How hybrid is your cloud? Takeaways from the X-change 27/09/2017


Companies can be hesitant about jumping feet first into cloud solutions. Hybrid IT may offer a golden mean between optimisation and concerns such as security, etc., the Beltug Priorities Survey revealed.  But it raises a lot of other issues. High on the list are: integrating the IT infrastructure, moving towards a cloud-first strategy, and negotiating contracts, to name a few.

In our X-change “How hybrid is your cloud?”, we explored what exactly it means to ‘go hybrid’, the advantages and pitfalls, and specifics such as network performance.


Presentations from the event are available exclusively for Beltug members (after login):


Beltug: How Hybrid is your Cloud?

Atos: Cloud solutions – why go hybrid?

FPS Mobility and Transport: Fast Fibre Optic Connection to the Cloud


"Cloud is the foundation for digital business" was the basis of the first presentation. Peter Retera, CTO Managed Services at Atos, gave a major tip: when people talk cloud, ask them what exactly they mean by the terms ‘hybrid cloud’, ‘private cloud’, ‘public cloud’, etc. To illustrate the need for clarity, Peter described a number of scenarios possible with the term 'hybrid': all combinations between public and private cloud are imaginable.


Once that’s clear, how to make the choice? In general, public cloud is cheaper per hour, while private cloud is cheaper per month.  So elasticity, scaling and flexibility are key to the decision. However, when considering public cloud, check on: latency, risk of lock-in, security, etc.  And make sure to leverage your cloud to the fullest, using the most appropriate solutions (public, private or other) for your needs and requirements. Peter gave a few real life cases, walking the audience through how companies make their decisions and choices (slide 6).


Cloud customers still have a lot of responsibilities (slide 11), in any environment, whether Amazon, Microsoft...  So be sure you know how to handle things - clicking the wrong setting could cost you a lot of money.  For some companies, this might be an argument for managed public cloud services.


To conclude, Peter touched upon the journey companies take when considering a cloud project: from classification of applications, to the options for cloud transformation, and ultimately to choosing cloud platforms. The decision making process (classification) is vital in this journey; considering the cloud platforms is (only) the execution part, he says.


Next up was the user story of FPS Mobility and Transport. Jo Vanderwegen and Stijn Fouquaert, both IT infrastructure engineers at the FPS, shared the concept they had in mind at the start of their cloud project (slides 6-8). Currently, the FPS has an on-premises, private solution, but they hope to move to a more hybrid model in the future.

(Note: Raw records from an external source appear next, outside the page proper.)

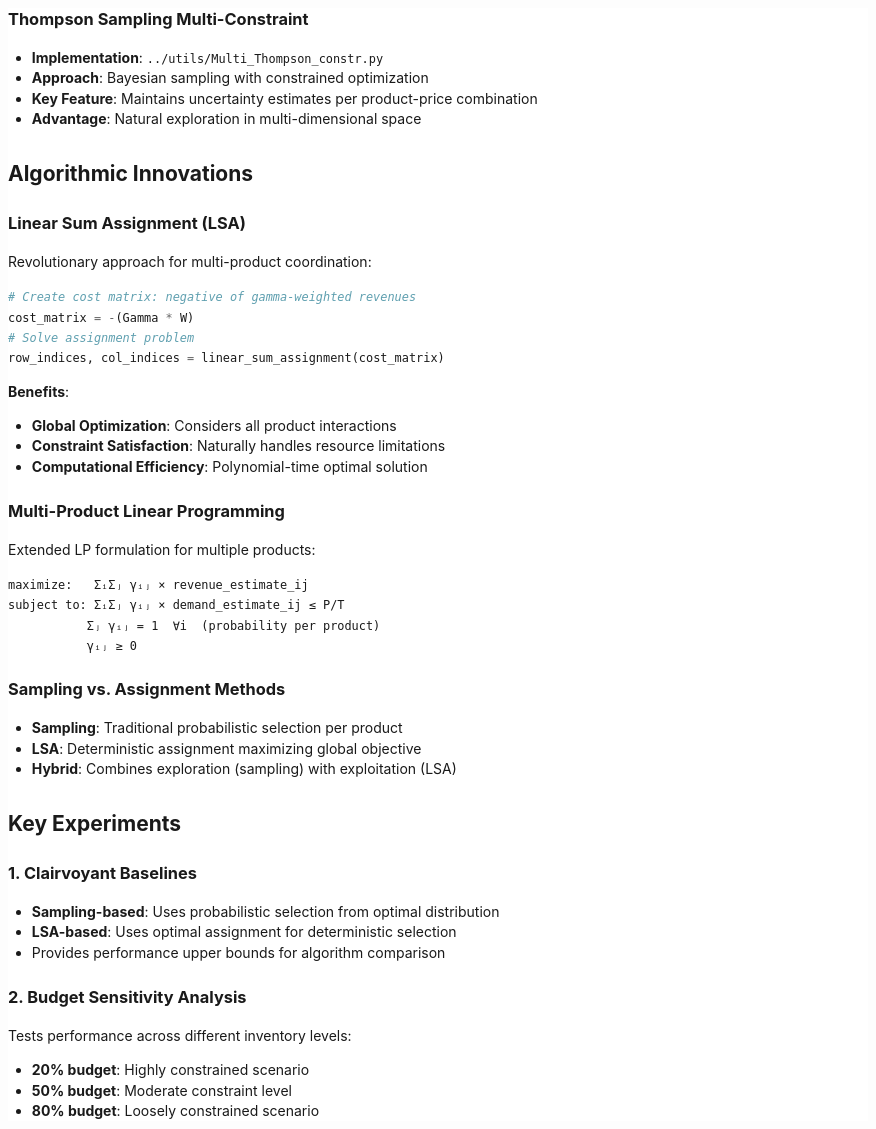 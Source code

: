 ### Thompson Sampling Multi-Constraint
- **Implementation**: `../utils/Multi_Thompson_constr.py`
- **Approach**: Bayesian sampling with constrained optimization
- **Key Feature**: Maintains uncertainty estimates per product-price combination
- **Advantage**: Natural exploration in multi-dimensional space

## Algorithmic Innovations

### Linear Sum Assignment (LSA)
Revolutionary approach for multi-product coordination:
```python
# Create cost matrix: negative of gamma-weighted revenues
cost_matrix = -(Gamma * W)
# Solve assignment problem
row_indices, col_indices = linear_sum_assignment(cost_matrix)
```

**Benefits**:
- **Global Optimization**: Considers all product interactions
- **Constraint Satisfaction**: Naturally handles resource limitations
- **Computational Efficiency**: Polynomial-time optimal solution

### Multi-Product Linear Programming
Extended LP formulation for multiple products:
```
maximize:   ΣᵢΣⱼ γᵢⱼ × revenue_estimate_ij
subject to: ΣᵢΣⱼ γᵢⱼ × demand_estimate_ij ≤ P/T
           Σⱼ γᵢⱼ = 1  ∀i  (probability per product)
           γᵢⱼ ≥ 0
```

### Sampling vs. Assignment Methods
- **Sampling**: Traditional probabilistic selection per product
- **LSA**: Deterministic assignment maximizing global objective
- **Hybrid**: Combines exploration (sampling) with exploitation (LSA)

## Key Experiments

### 1. Clairvoyant Baselines
- **Sampling-based**: Uses probabilistic selection from optimal distribution
- **LSA-based**: Uses optimal assignment for deterministic selection
- Provides performance upper bounds for algorithm comparison

### 2. Budget Sensitivity Analysis
Tests performance across different inventory levels:
- **20% budget**: Highly constrained scenario
- **50% budget**: Moderate constraint level  
- **80% budget**: Loosely constrained scenario
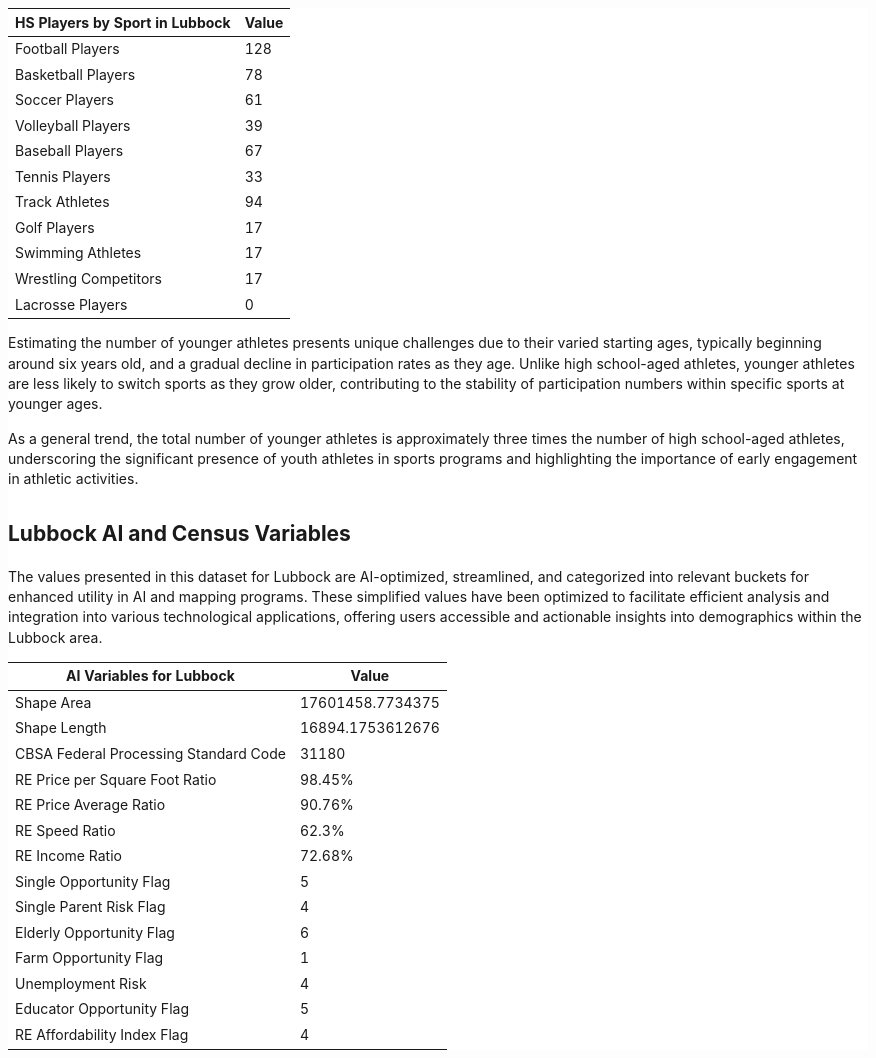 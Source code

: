 | HS Players by Sport in Lubbock | Value |
|-------------|-------|
| Football Players | 128 |
| Basketball Players | 78 |
| Soccer Players | 61 |
| Volleyball Players | 39 |
| Baseball Players | 67 |
| Tennis Players | 33 |
| Track Athletes | 94 |
| Golf Players | 17 |
| Swimming Athletes | 17 |
| Wrestling Competitors | 17 |
| Lacrosse Players | 0 |

Estimating the number of younger athletes presents unique challenges due to their varied starting ages, typically beginning around six years old, and a gradual decline in participation rates as they age. Unlike high school-aged athletes, younger athletes are less likely to switch sports as they grow older, contributing to the stability of participation numbers within specific sports at younger ages.  

As a general trend, the total number of younger athletes is approximately three times the number of high school-aged athletes, underscoring the significant presence of youth athletes in sports programs and highlighting the importance of early engagement in athletic activities.

## Lubbock AI and Census Variables

The values presented in this dataset for Lubbock are AI-optimized, streamlined, and categorized into relevant buckets for enhanced utility in AI and mapping programs. These simplified values have been optimized to facilitate efficient analysis and integration into various technological applications, offering users accessible and actionable insights into demographics within the Lubbock area.

| AI Variables for Lubbock | Value |
|-------------|-------|
| Shape Area | 17601458.7734375 |
| Shape Length | 16894.1753612676 |
| CBSA Federal Processing Standard Code | 31180 |
| RE Price per Square Foot Ratio | 98.45% |
| RE Price Average Ratio | 90.76% |
| RE Speed Ratio | 62.3% |
| RE Income Ratio | 72.68% |
| Single Opportunity Flag | 5 |
| Single Parent Risk Flag | 4 |
| Elderly Opportunity Flag | 6 |
| Farm Opportunity Flag | 1 |
| Unemployment Risk | 4 |
| Educator Opportunity Flag | 5 |
| RE Affordability Index Flag | 4 | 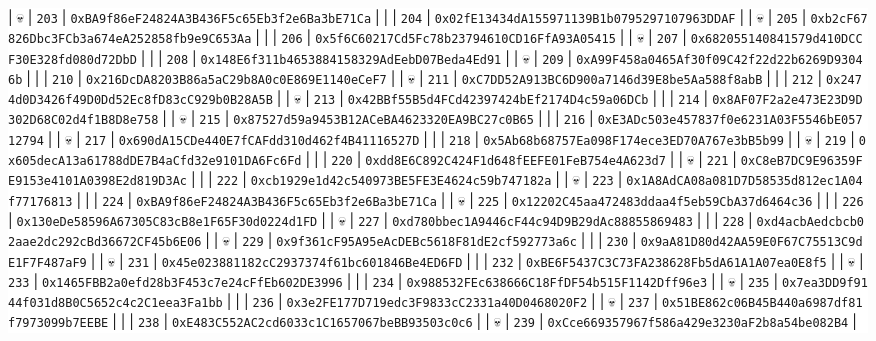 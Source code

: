 | 💀 | `203` | `0xBA9f86eF24824A3B436F5c65Eb3f2e6Ba3bE71Ca` |
|  | `204` | `0x02fE13434dA155971139B1b0795297107963DDAF` |
| 💀 | `205` | `0xb2cF67826Dbc3FCb3a674eA252858fb9e9C653Aa` |
|  | `206` | `0x5f6C60217Cd5Fc78b23794610CD16FfA93A05415` |
| 💀 | `207` | `0x682055140841579d410DCCF30E328fd080d72DbD` |
|  | `208` | `0x148E6f311b4653884158329AdEebD07Beda4Ed91` |
| 💀 | `209` | `0xA99F458a0465Af30f09C42f22d22b6269D93046b` |
|  | `210` | `0x216DcDA8203B86a5aC29b8A0c0E869E1140eCeF7` |
| 💀 | `211` | `0xC7DD52A913BC6D900a7146d39E8be5Aa588f8abB` |
|  | `212` | `0x2474d0D3426f49D0Dd52Ec8fD83cC929b0B28A5B` |
| 💀 | `213` | `0x42BBf55B5d4FCd42397424bEf2174D4c59a06DCb` |
|  | `214` | `0x8AF07F2a2e473E23D9D302D68C02d4f1B8D8e758` |
| 💀 | `215` | `0x87527d59a9453B12ACeBA4623320EA9BC27c0B65` |
|  | `216` | `0xE3ADc503e457837f0e6231A03F5546bE05712794` |
| 💀 | `217` | `0x690dA15CDe440E7fCAFdd310d462f4B41116527D` |
|  | `218` | `0x5Ab68b68757Ea098F174ece3ED70A767e3bB5b99` |
| 💀 | `219` | `0x605decA13a61788dDE7B4aCfd32e9101DA6Fc6Fd` |
|  | `220` | `0xdd8E6C892C424F1d648fEEFE01FeB754e4A623d7` |
| 💀 | `221` | `0xC8eB7DC9E96359FE9153e4101A0398E2d819D3Ac` |
|  | `222` | `0xcb1929e1d42c540973BE5FE3E4624c59b747182a` |
| 💀 | `223` | `0x1A8AdCA08a081D7D58535d812ec1A04f77176813` |
|  | `224` | `0xBA9f86eF24824A3B436F5c65Eb3f2e6Ba3bE71Ca` |
| 💀 | `225` | `0x12202C45aa472483ddaa4f5eb59CbA37d6464c36` |
|  | `226` | `0x130eDe58596A67305C83cB8e1F65F30d0224d1FD` |
| 💀 | `227` | `0xd780bbec1A9446cF44c94D9B29dAc88855869483` |
|  | `228` | `0xd4acbAedcbcb02aae2dc292cBd36672CF45b6E06` |
| 💀 | `229` | `0x9f361cF95A95eAcDEBc5618F81dE2cf592773a6c` |
|  | `230` | `0x9aA81D80d42AA59E0F67C75513C9dE1F7F487aF9` |
| 💀 | `231` | `0x45e023881182cC2937374f61bc601846Be4ED6FD` |
|  | `232` | `0xBE6F5437C3C73FA238628Fb5dA61A1A07ea0E8f5` |
| 💀 | `233` | `0x1465FBB2a0efd28b3F453c7e24cFfEb602DE3996` |
|  | `234` | `0x988532FEc638666C18FfDF54b515F1142Dff96e3` |
| 💀 | `235` | `0x7ea3DD9f9144f031d8B0C5652c4c2C1eea3Fa1bb` |
|  | `236` | `0x3e2FE177D719edc3F9833cC2331a40D0468020F2` |
| 💀 | `237` | `0x51BE862c06B45B440a6987df81f7973099b7EEBE` |
|  | `238` | `0xE483C552AC2cd6033c1C1657067beBB93503c0c6` |
| 💀 | `239` | `0xCce669357967f586a429e3230aF2b8a54be082B4` | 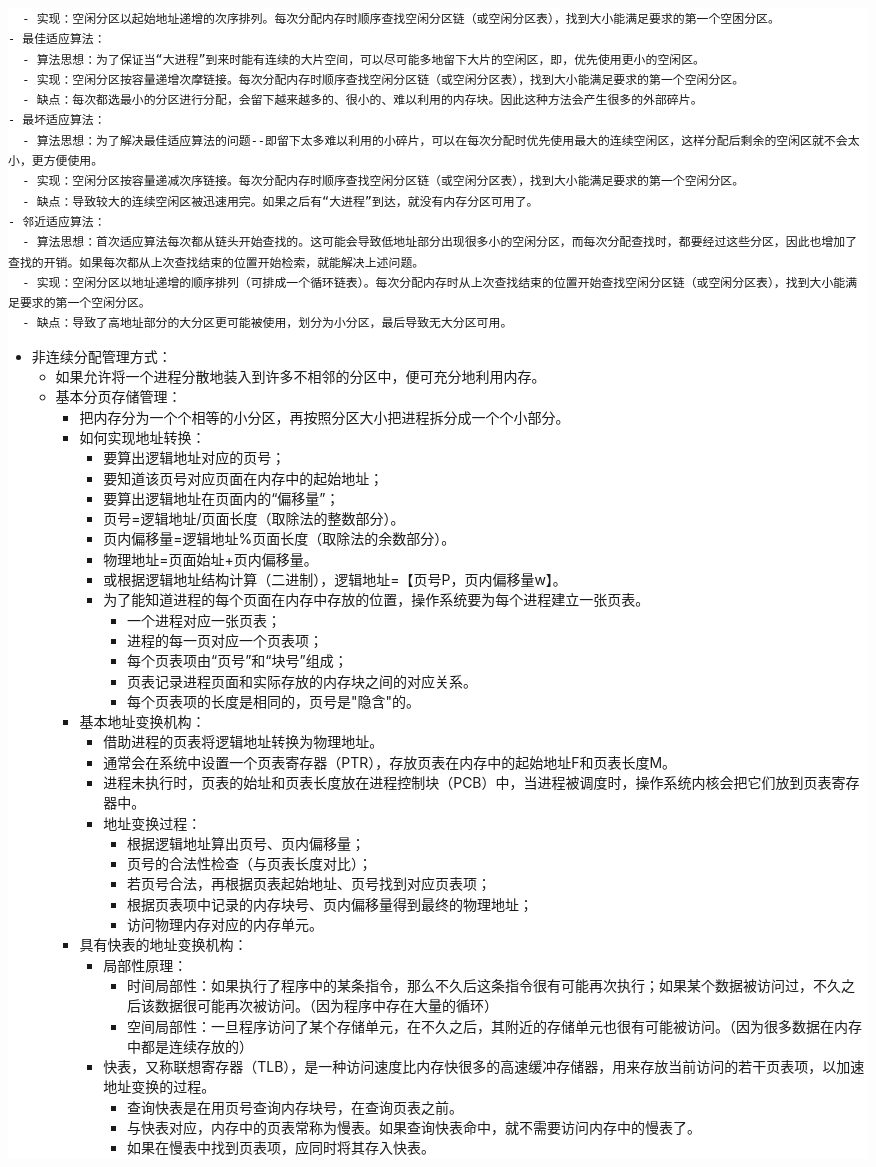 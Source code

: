       - 实现：空闲分区以起始地址递增的次序排列。每次分配内存时顺序查找空闲分区链（或空闲分区表），找到大小能满足要求的第一个空困分区。
    - 最佳适应算法：
      - 算法思想：为了保证当“大进程”到来时能有连续的大片空间，可以尽可能多地留下大片的空闲区，即，优先使用更小的空闲区。
      - 实现：空闲分区按容量递增次摩链接。每次分配内存时顺序查找空闲分区链（或空闲分区表），找到大小能满足要求的第一个空闲分区。
      - 缺点：每次都选最小的分区进行分配，会留下越来越多的、很小的、难以利用的内存块。因此这种方法会产生很多的外部碎片。
    - 最坏适应算法：
      - 算法思想：为了解决最佳适应算法的问题--即留下太多难以利用的小碎片，可以在每次分配时优先使用最大的连续空闲区，这样分配后剩余的空闲区就不会太小，更方便使用。
      - 实现：空闲分区按容量递减次序链接。每次分配内存时顺序查找空闲分区链（或空闲分区表），找到大小能满足要求的第一个空闲分区。
      - 缺点：导致较大的连续空闲区被迅速用完。如果之后有“大进程”到达，就没有内存分区可用了。
    - 邻近适应算法：
      - 算法思想：首次适应算法每次都从链头开始查找的。这可能会导致低地址部分出现很多小的空闲分区，而每次分配查找时，都要经过这些分区，因此也增加了查找的开销。如果每次都从上次查找结束的位置开始检索，就能解决上述问题。
      - 实现：空闲分区以地址递增的顺序排列（可排成一个循环链表）。每次分配内存时从上次查找结束的位置开始查找空闲分区链（或空闲分区表），找到大小能满足要求的第一个空闲分区。
      - 缺点：导致了高地址部分的大分区更可能被使用，划分为小分区，最后导致无大分区可用。
  - 非连续分配管理方式：
    - 如果允许将一个进程分散地装入到许多不相邻的分区中，便可充分地利用内存。
    - 基本分页存储管理：
      - 把内存分为一个个相等的小分区，再按照分区大小把进程拆分成一个个小部分。
      - 如何实现地址转换：
        - 要算出逻辑地址对应的页号；
        - 要知道该页号对应页面在内存中的起始地址；
        - 要算出逻辑地址在页面内的“偏移量”；
        - 页号=逻辑地址/页面长度（取除法的整数部分）。
        - 页内偏移量=逻辑地址%页面长度（取除法的余数部分）。
        - 物理地址=页面始址+页内偏移量。
        - 或根据逻辑地址结构计算（二进制），逻辑地址=【页号P，页内偏移量w】。
        - 为了能知道进程的每个页面在内存中存放的位置，操作系统要为每个进程建立一张页表。
          - 一个进程对应一张页表；
          - 进程的每一页对应一个页表项；
          - 每个页表项由“页号”和“块号”组成；
          - 页表记录进程页面和实际存放的内存块之间的对应关系。
          - 每个页表项的长度是相同的，页号是"隐含"的。
      - 基本地址变换机构：
        - 借助进程的页表将逻辑地址转换为物理地址。
        - 通常会在系统中设置一个页表寄存器（PTR），存放页表在内存中的起始地址F和页表长度M。
        - 进程未执行时，页表的始址和页表长度放在进程控制块（PCB）中，当进程被调度时，操作系统内核会把它们放到页表寄存器中。
        - 地址变换过程：
          - 根据逻辑地址算出页号、页内偏移量；
          - 页号的合法性检查（与页表长度对比）；
          - 若页号合法，再根据页表起始地址、页号找到对应页表项；
          - 根据页表项中记录的内存块号、页内偏移量得到最终的物理地址；
          - 访问物理内存对应的内存单元。
      - 具有快表的地址变换机构：
        - 局部性原理：
          - 时间局部性：如果执行了程序中的某条指令，那么不久后这条指令很有可能再次执行；如果某个数据被访问过，不久之后该数据很可能再次被访问。（因为程序中存在大量的循环）
          - 空间局部性：一旦程序访问了某个存储单元，在不久之后，其附近的存储单元也很有可能被访问。（因为很多数据在内存中都是连续存放的）
        - 快表，又称联想寄存器（TLB），是一种访问速度比内存快很多的高速缓冲存储器，用来存放当前访问的若干页表项，以加速地址变换的过程。
          - 查询快表是在用页号查询内存块号，在查询页表之前。
          - 与快表对应，内存中的页表常称为慢表。如果查询快表命中，就不需要访问内存中的慢表了。
          - 如果在慢表中找到页表项，应同时将其存入快表。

For the practical roll-out, the organisation started small, but soon ran into performance and latency issues.  An ExpressRoute leased line, set up in collaboration with EuroFiber, solved these issues and increased performance. It offers:

  • scalability
  • redundancy
  • private layer-3 connection
  • connectivity
  • reliability
  • low latency
  • SLAs
  • Fixed monthly payments.


FPS Mobility and Transport is very happy with the solution they built.  Bandwidth and latency are satisfactory, and they aren't seeing any problems (slide 28).


Following these two speakers, we had a highly interactive round-table discussion, moderated by Luc Lornoy, Adviseur-generaal/Conseiller général at FPS Finances.